## Task details
A line below contains "Your Fal API", and a later one contains "- The UI will". Repeat both, with every line between them, exactly.

[Stored data entries]

◇ ◇ ◇ ◇ ◇ ◇ ◇

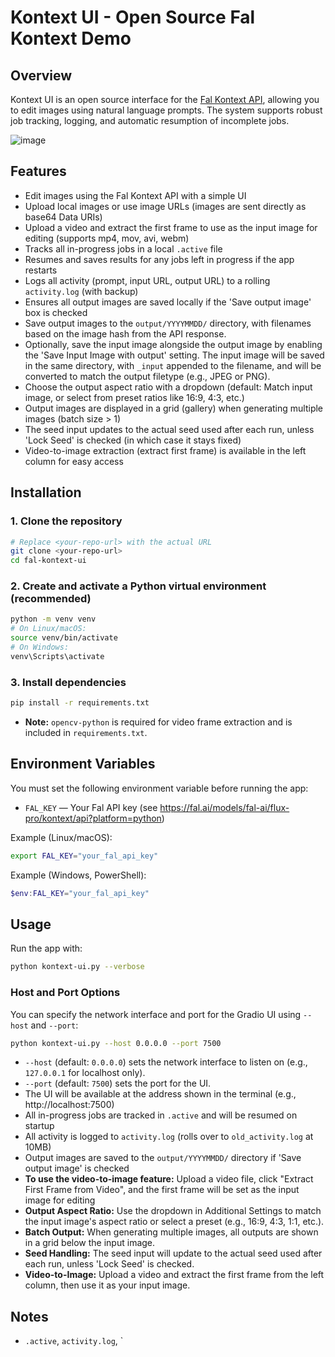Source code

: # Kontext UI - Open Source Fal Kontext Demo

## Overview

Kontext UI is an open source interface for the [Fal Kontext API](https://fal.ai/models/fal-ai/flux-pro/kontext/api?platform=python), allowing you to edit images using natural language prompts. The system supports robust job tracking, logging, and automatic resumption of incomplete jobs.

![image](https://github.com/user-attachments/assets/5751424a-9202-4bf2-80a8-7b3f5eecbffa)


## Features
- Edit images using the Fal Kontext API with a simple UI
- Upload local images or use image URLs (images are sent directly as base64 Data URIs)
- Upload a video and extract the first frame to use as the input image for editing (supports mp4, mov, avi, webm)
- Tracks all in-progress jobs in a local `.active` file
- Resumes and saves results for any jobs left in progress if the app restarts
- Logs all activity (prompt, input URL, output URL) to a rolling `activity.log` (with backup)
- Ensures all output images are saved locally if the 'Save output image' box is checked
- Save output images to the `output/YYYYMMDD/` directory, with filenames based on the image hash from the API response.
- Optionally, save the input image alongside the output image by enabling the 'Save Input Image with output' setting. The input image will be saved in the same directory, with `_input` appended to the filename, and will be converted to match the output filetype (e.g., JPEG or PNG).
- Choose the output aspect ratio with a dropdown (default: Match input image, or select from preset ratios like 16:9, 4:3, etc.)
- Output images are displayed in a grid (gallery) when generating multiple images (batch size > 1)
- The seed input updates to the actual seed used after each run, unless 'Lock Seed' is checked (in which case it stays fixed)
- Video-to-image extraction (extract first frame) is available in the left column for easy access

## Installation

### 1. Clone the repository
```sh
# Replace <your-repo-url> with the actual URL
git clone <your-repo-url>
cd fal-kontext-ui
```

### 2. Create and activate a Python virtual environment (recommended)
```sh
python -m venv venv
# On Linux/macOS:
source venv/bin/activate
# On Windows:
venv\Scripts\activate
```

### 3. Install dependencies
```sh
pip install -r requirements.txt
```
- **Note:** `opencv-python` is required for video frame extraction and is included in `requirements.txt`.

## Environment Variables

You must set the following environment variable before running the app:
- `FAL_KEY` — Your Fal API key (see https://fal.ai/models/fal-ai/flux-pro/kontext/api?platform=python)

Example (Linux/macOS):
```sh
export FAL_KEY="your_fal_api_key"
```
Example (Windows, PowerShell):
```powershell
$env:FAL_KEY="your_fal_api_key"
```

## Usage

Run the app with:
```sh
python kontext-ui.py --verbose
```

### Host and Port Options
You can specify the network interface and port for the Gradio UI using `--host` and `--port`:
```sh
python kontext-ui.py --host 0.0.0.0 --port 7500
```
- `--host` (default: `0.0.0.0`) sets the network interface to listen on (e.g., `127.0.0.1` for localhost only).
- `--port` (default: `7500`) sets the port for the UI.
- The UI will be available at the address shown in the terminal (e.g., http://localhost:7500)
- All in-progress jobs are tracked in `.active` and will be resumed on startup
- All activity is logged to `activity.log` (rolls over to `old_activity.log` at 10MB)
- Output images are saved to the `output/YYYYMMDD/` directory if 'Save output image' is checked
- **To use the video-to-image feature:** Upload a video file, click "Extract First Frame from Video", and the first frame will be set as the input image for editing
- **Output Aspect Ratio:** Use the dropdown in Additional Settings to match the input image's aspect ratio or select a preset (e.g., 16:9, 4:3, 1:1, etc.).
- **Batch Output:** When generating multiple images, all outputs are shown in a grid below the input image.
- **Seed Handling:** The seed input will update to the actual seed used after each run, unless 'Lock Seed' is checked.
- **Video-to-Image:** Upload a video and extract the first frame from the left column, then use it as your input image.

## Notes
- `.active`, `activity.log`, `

◇ ◇ ◇ ◇ ◇ ◇ ◇

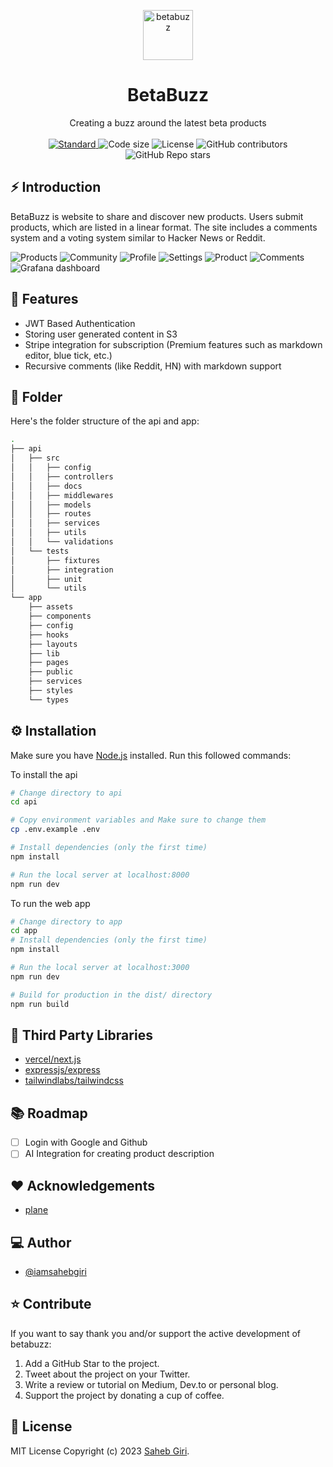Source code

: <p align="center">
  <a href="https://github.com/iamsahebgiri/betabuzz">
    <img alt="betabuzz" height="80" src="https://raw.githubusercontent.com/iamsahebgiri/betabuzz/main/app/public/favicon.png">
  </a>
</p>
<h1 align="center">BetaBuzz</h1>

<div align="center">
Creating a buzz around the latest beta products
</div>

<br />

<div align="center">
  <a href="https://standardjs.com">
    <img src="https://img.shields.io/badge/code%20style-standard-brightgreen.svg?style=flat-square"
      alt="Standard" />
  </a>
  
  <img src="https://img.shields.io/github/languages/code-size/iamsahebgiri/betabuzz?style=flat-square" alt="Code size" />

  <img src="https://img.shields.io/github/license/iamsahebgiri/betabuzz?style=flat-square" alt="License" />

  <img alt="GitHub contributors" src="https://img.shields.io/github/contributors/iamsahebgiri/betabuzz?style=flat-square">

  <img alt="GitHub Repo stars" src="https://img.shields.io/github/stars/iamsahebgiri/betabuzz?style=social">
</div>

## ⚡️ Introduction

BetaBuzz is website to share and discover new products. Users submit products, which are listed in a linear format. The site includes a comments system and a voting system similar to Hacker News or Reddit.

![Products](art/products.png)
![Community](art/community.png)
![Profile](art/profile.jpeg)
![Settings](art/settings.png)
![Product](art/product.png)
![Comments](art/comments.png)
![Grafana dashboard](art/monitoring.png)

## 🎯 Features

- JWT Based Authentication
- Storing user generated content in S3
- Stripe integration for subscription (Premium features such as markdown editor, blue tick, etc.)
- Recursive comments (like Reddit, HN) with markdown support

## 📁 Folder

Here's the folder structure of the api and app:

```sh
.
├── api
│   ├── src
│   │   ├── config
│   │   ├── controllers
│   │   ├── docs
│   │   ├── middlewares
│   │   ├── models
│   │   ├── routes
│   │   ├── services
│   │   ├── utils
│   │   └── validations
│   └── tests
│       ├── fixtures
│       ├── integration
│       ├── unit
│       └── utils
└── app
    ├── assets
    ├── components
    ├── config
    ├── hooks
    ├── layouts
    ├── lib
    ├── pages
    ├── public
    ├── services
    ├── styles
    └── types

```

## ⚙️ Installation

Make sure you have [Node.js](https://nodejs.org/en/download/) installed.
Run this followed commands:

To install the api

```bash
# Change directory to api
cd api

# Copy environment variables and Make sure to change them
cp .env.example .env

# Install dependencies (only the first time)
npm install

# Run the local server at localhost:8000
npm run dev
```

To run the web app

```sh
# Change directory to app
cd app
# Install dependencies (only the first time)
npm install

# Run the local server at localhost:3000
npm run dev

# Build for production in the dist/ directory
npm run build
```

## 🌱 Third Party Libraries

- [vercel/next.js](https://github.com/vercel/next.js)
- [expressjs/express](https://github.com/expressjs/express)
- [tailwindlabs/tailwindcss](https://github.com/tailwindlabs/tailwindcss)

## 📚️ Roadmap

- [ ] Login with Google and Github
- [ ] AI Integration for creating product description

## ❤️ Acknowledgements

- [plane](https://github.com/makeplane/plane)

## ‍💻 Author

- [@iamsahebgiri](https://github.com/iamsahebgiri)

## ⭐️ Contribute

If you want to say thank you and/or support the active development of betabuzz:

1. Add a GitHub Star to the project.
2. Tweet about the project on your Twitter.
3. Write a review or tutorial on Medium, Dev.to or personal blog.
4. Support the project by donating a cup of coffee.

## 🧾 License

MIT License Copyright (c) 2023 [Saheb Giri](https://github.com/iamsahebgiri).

◇ ◇ ◇ ◇ ◇ ◇ ◇

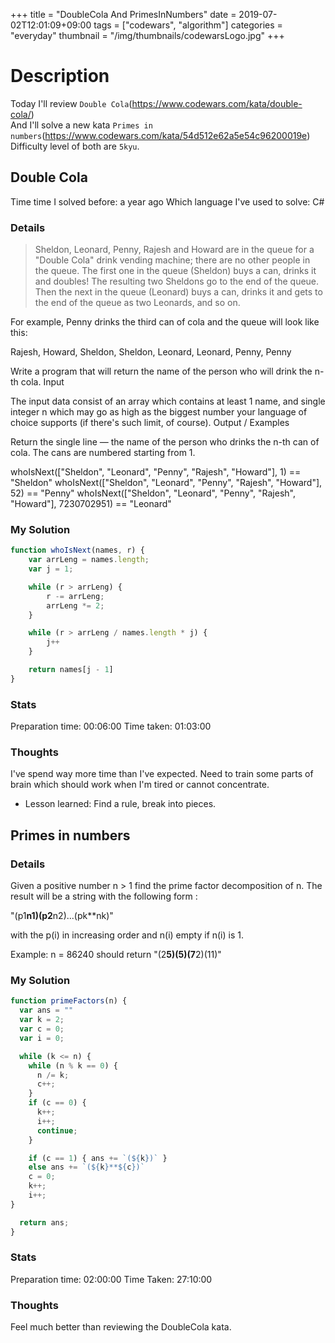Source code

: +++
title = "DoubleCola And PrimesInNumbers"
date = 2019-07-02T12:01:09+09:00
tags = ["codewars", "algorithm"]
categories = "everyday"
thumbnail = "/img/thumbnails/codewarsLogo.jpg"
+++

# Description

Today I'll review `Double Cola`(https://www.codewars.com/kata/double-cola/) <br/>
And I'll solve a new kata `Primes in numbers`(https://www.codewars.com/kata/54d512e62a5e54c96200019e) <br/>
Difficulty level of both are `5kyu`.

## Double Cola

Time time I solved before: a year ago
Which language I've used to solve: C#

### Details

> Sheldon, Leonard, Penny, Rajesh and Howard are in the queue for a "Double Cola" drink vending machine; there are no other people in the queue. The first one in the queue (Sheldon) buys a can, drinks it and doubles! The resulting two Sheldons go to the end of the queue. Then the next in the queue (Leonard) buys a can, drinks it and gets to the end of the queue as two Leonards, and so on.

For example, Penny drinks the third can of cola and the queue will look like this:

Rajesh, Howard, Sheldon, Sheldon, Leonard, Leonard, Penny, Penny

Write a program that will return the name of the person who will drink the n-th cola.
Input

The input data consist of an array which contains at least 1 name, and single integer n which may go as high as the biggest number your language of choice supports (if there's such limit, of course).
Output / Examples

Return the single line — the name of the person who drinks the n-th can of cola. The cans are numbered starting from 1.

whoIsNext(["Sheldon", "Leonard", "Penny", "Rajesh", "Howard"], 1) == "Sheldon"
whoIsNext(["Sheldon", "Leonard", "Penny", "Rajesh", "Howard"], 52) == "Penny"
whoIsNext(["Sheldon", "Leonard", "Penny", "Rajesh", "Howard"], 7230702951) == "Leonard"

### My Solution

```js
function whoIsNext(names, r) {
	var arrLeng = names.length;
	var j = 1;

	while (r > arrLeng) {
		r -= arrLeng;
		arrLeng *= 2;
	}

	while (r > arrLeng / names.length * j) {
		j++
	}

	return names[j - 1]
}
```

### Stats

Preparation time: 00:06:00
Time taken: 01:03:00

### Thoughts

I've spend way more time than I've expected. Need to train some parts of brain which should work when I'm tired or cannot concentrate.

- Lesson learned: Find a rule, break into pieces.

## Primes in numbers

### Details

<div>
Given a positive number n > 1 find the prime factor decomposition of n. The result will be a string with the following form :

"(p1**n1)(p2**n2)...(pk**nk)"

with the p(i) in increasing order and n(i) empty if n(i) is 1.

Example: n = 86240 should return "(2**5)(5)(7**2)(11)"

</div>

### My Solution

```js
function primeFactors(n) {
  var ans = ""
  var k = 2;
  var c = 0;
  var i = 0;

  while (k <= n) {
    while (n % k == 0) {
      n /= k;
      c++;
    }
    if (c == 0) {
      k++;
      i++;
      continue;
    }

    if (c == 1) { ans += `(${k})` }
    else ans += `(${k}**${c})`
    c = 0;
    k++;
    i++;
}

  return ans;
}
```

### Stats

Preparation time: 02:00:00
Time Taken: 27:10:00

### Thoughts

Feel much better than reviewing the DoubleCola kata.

◇ ◇ ◇ ◇ ◇ ◇ ◇

## Completed exercise
- `FAL_KEY` — Your Fal API key (see https://fal.ai/models/fal-ai/flux-pro/kontext/api?platform=python)

Example (Linux/macOS):
```sh
export FAL_KEY="your_fal_api_key"
```
Example (Windows, PowerShell):
```powershell
$env:FAL_KEY="your_fal_api_key"
```

## Usage

Run the app with:
```sh
python kontext-ui.py --verbose
```

### Host and Port Options
You can specify the network interface and port for the Gradio UI using `--host` and `--port`:
```sh
python kontext-ui.py --host 0.0.0.0 --port 7500
```
- `--host` (default: `0.0.0.0`) sets the network interface to listen on (e.g., `127.0.0.1` for localhost only).
- `--port` (default: `7500`) sets the port for the UI.
- The UI will be available at the address shown in the terminal (e.g., http://localhost:7500)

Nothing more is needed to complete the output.